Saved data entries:

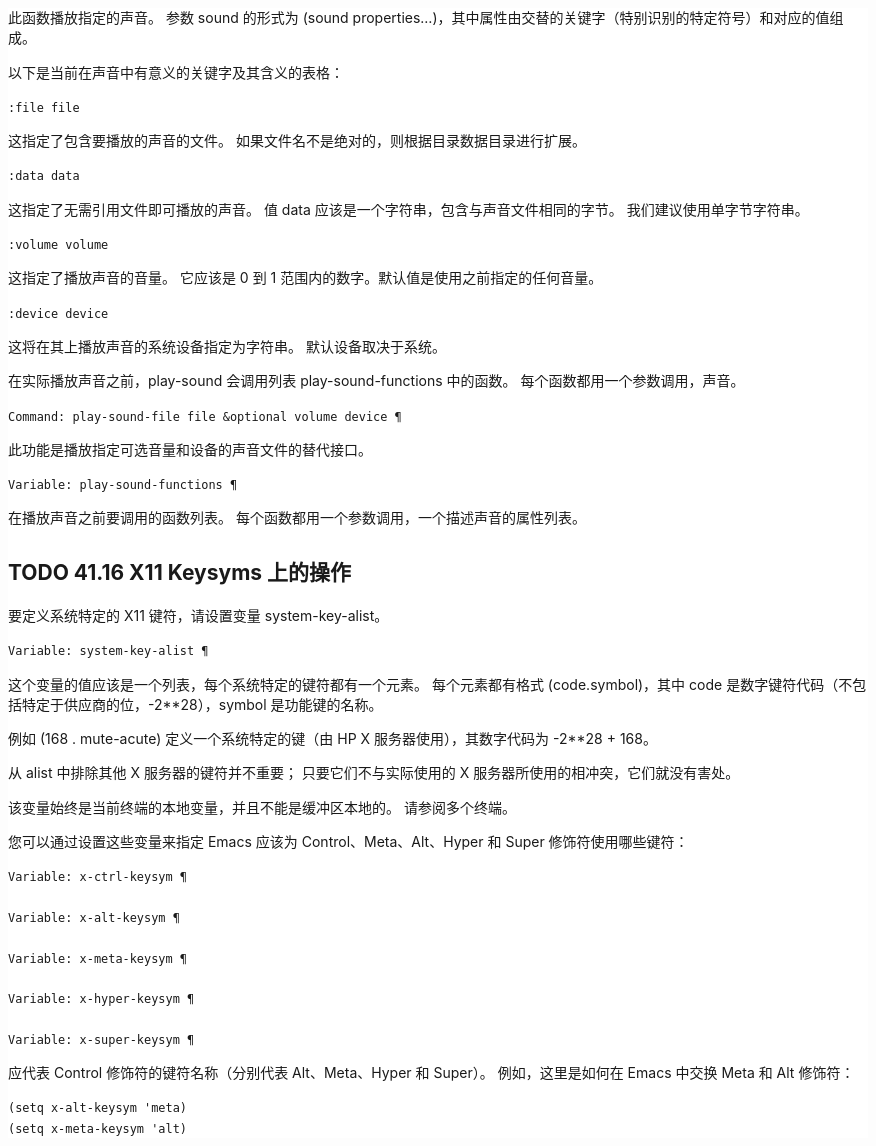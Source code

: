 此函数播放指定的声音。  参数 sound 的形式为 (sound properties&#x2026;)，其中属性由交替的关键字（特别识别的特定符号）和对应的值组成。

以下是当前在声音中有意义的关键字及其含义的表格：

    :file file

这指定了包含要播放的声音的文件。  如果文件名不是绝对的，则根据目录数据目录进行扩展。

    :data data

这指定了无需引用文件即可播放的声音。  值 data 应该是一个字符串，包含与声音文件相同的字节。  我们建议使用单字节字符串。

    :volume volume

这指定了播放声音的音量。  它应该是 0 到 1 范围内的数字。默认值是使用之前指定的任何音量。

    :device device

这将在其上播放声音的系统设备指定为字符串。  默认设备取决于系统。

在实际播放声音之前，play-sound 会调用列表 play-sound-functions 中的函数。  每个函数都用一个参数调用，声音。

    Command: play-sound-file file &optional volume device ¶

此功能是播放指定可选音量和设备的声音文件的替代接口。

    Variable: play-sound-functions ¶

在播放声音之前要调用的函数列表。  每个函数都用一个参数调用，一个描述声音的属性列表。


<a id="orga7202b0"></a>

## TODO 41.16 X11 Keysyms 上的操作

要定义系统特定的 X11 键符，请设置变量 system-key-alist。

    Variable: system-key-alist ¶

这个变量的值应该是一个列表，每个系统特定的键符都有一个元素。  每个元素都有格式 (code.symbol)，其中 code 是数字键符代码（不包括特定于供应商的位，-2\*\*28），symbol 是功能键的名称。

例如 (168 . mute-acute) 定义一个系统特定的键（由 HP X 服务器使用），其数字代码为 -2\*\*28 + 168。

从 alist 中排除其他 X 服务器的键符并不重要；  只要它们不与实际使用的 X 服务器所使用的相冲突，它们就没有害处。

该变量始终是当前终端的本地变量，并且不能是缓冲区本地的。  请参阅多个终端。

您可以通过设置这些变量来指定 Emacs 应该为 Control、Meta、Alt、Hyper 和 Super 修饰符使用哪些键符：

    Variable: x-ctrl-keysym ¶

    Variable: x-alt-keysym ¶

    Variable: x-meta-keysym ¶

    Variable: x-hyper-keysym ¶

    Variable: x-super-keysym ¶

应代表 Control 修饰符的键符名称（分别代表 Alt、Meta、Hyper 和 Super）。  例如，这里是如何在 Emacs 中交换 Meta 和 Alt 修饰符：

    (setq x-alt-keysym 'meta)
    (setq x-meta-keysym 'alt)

▸ **Your assignment**
Say how many lines of the data hold the string "system". Reply with the number alone.

▸ **Exercise answer**
2